What you will do: Return every line from the records below that has the word "taboola".

§

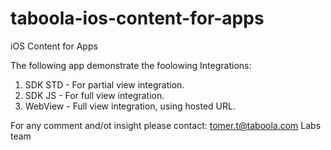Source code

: # taboola-ios-content-for-apps
iOS Content for Apps

The following app demonstrate the foolowing Integrations:
1. SDK STD  - For partial view integration.
2. SDK JS   - For full view integration.
3. WebView  - Full view integration, using hosted URL.

For any comment and/ot insight please contact:
tomer.t@taboola.com
Labs team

§

Answer section:
: # taboola-ios-content-for-apps
tomer.t@taboola.com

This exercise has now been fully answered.